Ho un bambino di 4 anni che sta imparando a gestire le sue emozioni.

Osservandolo mi rendo conto che per lui tutto è amplificato.

Quando è felice, per esempio, reagisce correndo, saltando, urlando e spesso anche battendo pugni contro i mobili o contro il suo babbo!

Quando è triste o nervoso o arrabbiato invece la reazione più frequente è il pianto.

Cerco allora di immedesimarmi con lui. Mi rendo conto che per lui le emozioni sono qualcosa di nuovo è mai provato. Difficile, quindi, da gestire.

Ulisse, il mio bimbo, sente dentro di sé esplodere per esempio la felicità di incontrare un amichetto con cui giocare e non sa come affrontare questa emozione così intensa. Reagisce quindi in modo fisico perché deve sfogare in qualche modo il vulcano in eruzione dentro di lui.

Cosa fare allora?

Aiutiamoli a capire cosa sentono.

Osserviamo il loro comportamento e cerchiamo di capire cosa succede.

L’empatia in questi casi è fondamentale.

Una volta interpretato cosa succede, spieghiamolo ai nostri bimbi.
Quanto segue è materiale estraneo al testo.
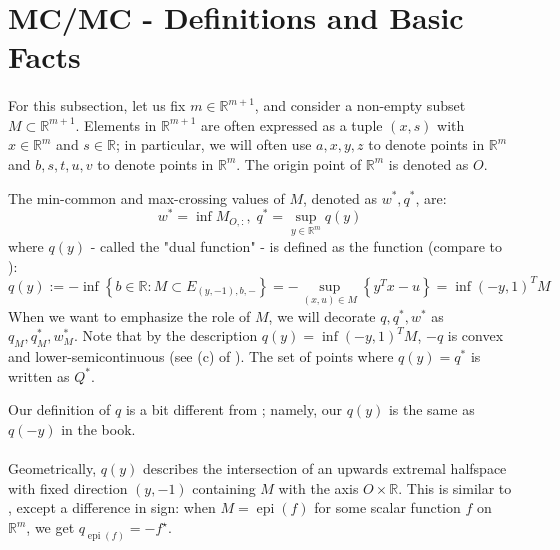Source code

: \section{MC/MC - Definitions and Basic Facts}
\label{sect:031}

\paragraph{}For this subsection, let us fix $m\in \mathbb{R}^{m+1}$, and consider a non-empty subset $M\subset \mathbb{R}^{m+1}$. Elements in $\mathbb{R}^{m+1}$ are often expressed as a tuple $(x,s)$ with $x\in \mathbb{R}^m$ and $s\in \mathbb{R}$; in particular, we will often use $a,x,y,z$ to denote points in $\mathbb{R}^m$ and $b,s,t,u,v$ to denote points in $\mathbb{R}^m$. The origin point of $\mathbb{R}^m$ is denoted as $O$.

\begin{defn}[MC/MC]\label{defn:031-mc-mc}
	The min-common and max-crossing values of $M$, denoted as $w^\ast,q^\ast$, are:
	\[
		w^\ast = \inf M_{O,:},\; q^\ast = \sup_{y\in \mathbb{R}^m} q(y)
	\]
	where $q(y)$ - called the "dual function" - is defined as the function (compare to ):
	\[
		q(y):= -\inf\left\{ b\in \mathbb{R}: M\subset E_{(y,-1),b,-} \right\} = - \sup_{(x,u)\in M}\left\{y^Tx-u\right\} = \inf (-y,1)^TM
	\]
	When we want to emphasize the role of $M$, we will decorate $q,q^\ast,w^\ast$ as $q_M,q^\ast_M,w^\ast_M$. Note that by the description $q(y) =\inf (-y,1)^TM$, $-q$ is convex and lower-semicontinuous (see (c) of ). The set of points where $q(y)=q^\ast$ is written as $Q^\ast$.
\end{defn}

\begin{rmrk}
	Our definition of $q$ is a bit different from \cite{bertsekas2009convex}; namely, our $q(y)$ is the same as $q(-y)$ in the book.
\end{rmrk}

\paragraph{}Geometrically, $q(y)$ describes the intersection of an upwards extremal halfspace with fixed direction $(y,-1)$ containing $M$ with the axis $O\times \mathbb{R}$. This is similar to , except a difference in sign: when $M=\operatorname{epi}(f)$ for some scalar function $f$ on $\mathbb{R}^m$, we get $q_{\operatorname{epi}(f)}=-f^\star$.

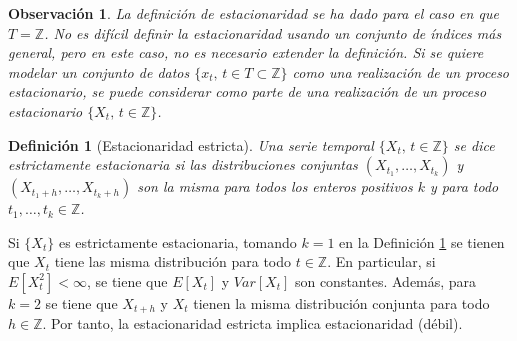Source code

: \documentclass[12pt,twoside]{article}
\newtheorem{proposition}[theorem]{Proposición}
\newtheorem{definition}[theorem]{Definición}
\newtheorem{remark}[theorem]{Observación}
\newtheorem{proof}[theorem]{Demostración.}
\renewenvironment{proof}{\emph{Demostración.}} {\quad \hfill $\blacksquare$ \newline} %
\newcommand{\abs}[1]{\ensuremath{|#1|}}
\begin{document}
\begin{remark}
    La definición de estacionaridad se ha dado para el caso en que $T = \mathbb{Z}$. No es difícil definir la estacionaridad usando un conjunto de índices más general, pero en este caso, no es necesario extender la definición. Si se quiere modelar un conjunto de datos $\{x_t, \, t\in T \subset \mathbb{Z}\}$ como una realización de un proceso estacionario, se puede considerar como parte de una realización de un proceso estacionario $\{X_t, \, t \in \mathbb{Z}\}$.
\end{remark}

\begin{definition}[Estacionaridad estricta]\label{def:strictly_stationary}
    Una serie temporal $\{X_t, \,t \in \mathbb{Z}\}$ se dice estrictamente estacionaria si las distribuciones conjuntas $(X_{t_1}, \dotsc, X_{t_k})$ y $(X_{t_1+h}, \dotsc, X_{t_k+h})$ son la misma para todos los enteros positivos $k$ y para todo $t_1, \dotsc, t_k \in \mathbb{Z}$. 
\end{definition}

Si $\{X_t\}$ es estrictamente estacionaria, tomando $k=1$ en la Definición \ref{def:strictly_stationary} se tienen que $X_t$ tiene las misma distribución para todo $t \in \mathbb{Z}$. En particular, si $E[X_t^2] < \infty$, se tiene que $E[X_t]$ y $Var[X_t]$ son constantes. Además, para $k=2$ se tiene que $X_{t+h}$ y $X_t$ tienen la misma distribución conjunta para todo $h\in\mathbb{Z}$. Por tanto, la estacionaridad estricta implica estacionaridad (débil).

            
\end{document}
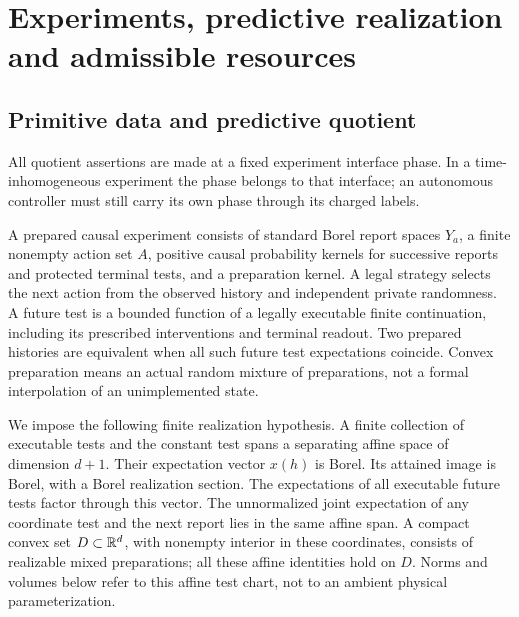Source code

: \section{Experiments, predictive realization and admissible resources}\label{sec:experiments}
\subsection{Primitive data and predictive quotient}
All quotient assertions are made at a fixed experiment interface phase. In a time-inhomogeneous experiment the phase belongs to that interface; an autonomous controller must still carry its own phase through its charged labels.

A prepared causal experiment consists of standard Borel report spaces $Y_a$, a finite nonempty action set $A$, positive causal probability kernels for successive reports and protected terminal tests, and a preparation kernel. A legal strategy selects the next action from the observed history and independent private randomness. A future test is a bounded function of a legally executable finite continuation, including its prescribed interventions and terminal readout. Two prepared histories are equivalent when all such future test expectations coincide. Convex preparation means an actual random mixture of preparations, not a formal interpolation of an unimplemented state.

We impose the following finite realization hypothesis. A finite collection of executable tests and the constant test spans a separating affine space of dimension $d+1$. Their expectation vector $x(h)$ is Borel. Its attained image is Borel, with a Borel realization section. The expectations of all executable future tests factor through this vector. The unnormalized joint expectation of any coordinate test and the next report lies in the same affine span. A compact convex set $D\subset\R^d$, with nonempty interior in these coordinates, consists of realizable mixed preparations; all these affine identities hold on $D$. Norms and volumes below refer to this affine test chart, not to an ambient physical parameterization.

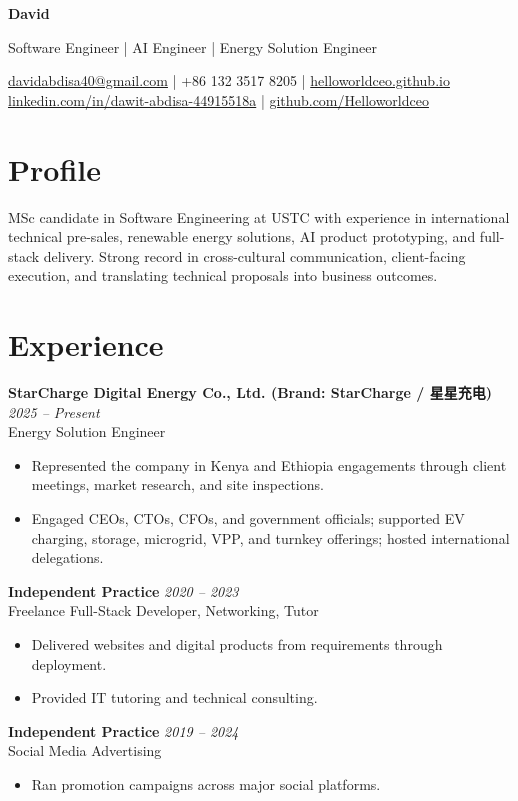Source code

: \documentclass[9pt,a4paper]{article}
\newcommand{\cvname}[1]{{\LARGE\bfseries #1}}
\newcommand{\cvsubtitle}[1]{{\normalsize\color{textgray}#1}}
\newcommand{\entry}[3]{\textbf{#1} \hfill \textit{#2}\\#3\vspace{0.1em}}
\begin{document}
\cvname{David}

\cvsubtitle{Software Engineer | AI Engineer | Energy Solution Engineer}

\href{mailto:davidabdisa40@gmail.com}{davidabdisa40@gmail.com} \;|\; +86 132 3517 8205 \;|\;
\href{https://helloworldceo.github.io}{helloworldceo.github.io}\\
\href{https://linkedin.com/in/dawit-abdisa-44915518a}{linkedin.com/in/dawit-abdisa-44915518a} \;|\;
\href{https://github.com/Helloworldceo}{github.com/Helloworldceo}

\section*{Profile}
MSc candidate in Software Engineering at USTC with experience in international technical pre-sales, renewable energy solutions, AI product prototyping, and full-stack delivery. Strong record in cross-cultural communication, client-facing execution, and translating technical proposals into business outcomes.

\section*{Experience}
\entry{StarCharge Digital Energy Co., Ltd. (Brand: StarCharge / 星星充电)}{2025 -- Present}{Energy Solution Engineer}
\begin{itemize}
  \item Represented the company in Kenya and Ethiopia engagements through client meetings, market research, and site inspections.
  \item Engaged CEOs, CTOs, CFOs, and government officials; supported EV charging, storage, microgrid, VPP, and turnkey offerings; hosted international delegations.
\end{itemize}

\entry{Independent Practice}{2020 -- 2023}{Freelance Full-Stack Developer, Networking, Tutor}
\begin{itemize}
  \item Delivered websites and digital products from requirements through deployment.
  \item Provided IT tutoring and technical consulting.
\end{itemize}

\entry{Independent Practice}{2019 -- 2024}{Social Media Advertising}
\begin{itemize}
  \item Ran promotion campaigns across major social platforms.
\end{itemize}
\end{document}
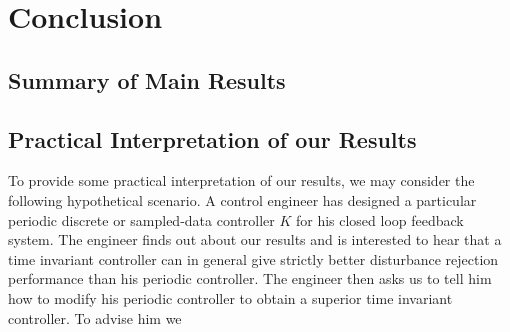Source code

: \chapter{Conclusion }  \label{Conc}


\section{Summary of Main  Results} \label{MainRes}


\section{Practical Interpretation of our   Results} \label{PracInt}

To  provide some practical interpretation of our  results, we  may  consider the
following hypothetical  scenario. A   control  engineer   has
 designed  a  particular    periodic discrete or sampled-data  controller $K$  for
his closed loop  feedback system.  The engineer finds  out  about  our results and is
interested to hear  that  a  time  invariant controller   can  in  general
give strictly better disturbance rejection  performance than  his  periodic
controller. The engineer then asks  us  to tell  him how to modify  his  periodic
controller to obtain  a  superior   time  invariant controller. To  advise  him   we

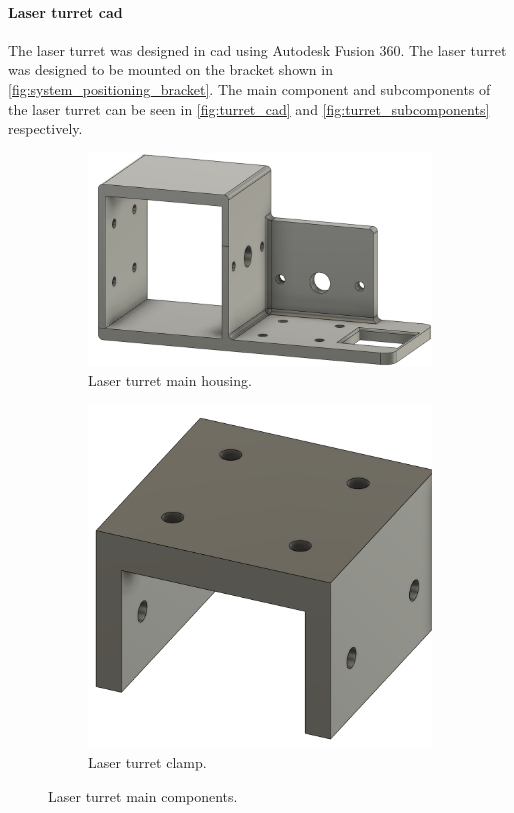 \paragraph{Laser turret \gls{cad}}
The laser turret was designed in \gls{cad} using Autodesk Fusion 360. The laser turret was designed to be mounted on the bracket shown in \autoref{fig:system_positioning_bracket}. The main component and subcomponents of the laser turret can be seen in \autoref{fig:turret_cad} and \autoref{fig:turret_subcomponents} respectively.
\begin{figure}[!htb]
  \centering
  \begin{subfigure}[t]{0.45\textwidth}
    \centering
    \includegraphics[width=\linewidth]{figures/hardware_design/turret_cad_90.png}
    \caption{Laser turret main housing.}
  \end{subfigure}
  \hfill
  \begin{subfigure}[t]{0.45\textwidth}
    \centering
    \includegraphics[width=0.55\linewidth]{figures/hardware_design/turret_clamp.png}
    \caption{Laser turret clamp.}
  \end{subfigure}
  \caption{Laser turret main components.}
  \label{fig:turret_cad}
\end{figure}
Quando Ulisse salta, corre, urla e picchia perché è arrivato il suo amico del cuore, lo fermo e gli dico:
“Ti senti così perché sei felice che sia arrivato il tuo amico. Quello che senti dentro è la felicità. Ora che lo sai puoi calmarti, abbracciare il tuo amico e andare a giocare con lui.”

Naturalmente la spiegazione non ha un effetto immediato. Va ripetuta alcune… tante… volte perché i bambini hanno bisogno di più tempo per assimilare le spiegazioni.

Però poi ha effetto, Ulisse impara pian piano a stare calmo e a riconoscere l’emozione che sta provando.

La stessa cosa per quando è triste o arrabbiato e piange. Lo prendo in braccio e mentre lo coccolo gli spiego quello che prova ed il perché lo sta provando.

Una cosa importante credo sia tenere sempre presente che i bambini non piangono per capriccio. C’è sempre un motivo dietro al loro pianto: la stanchezza, la delusione, qualcosa che è successo magari tempo prima ma che loro non riescono ad elaborare e affrontare.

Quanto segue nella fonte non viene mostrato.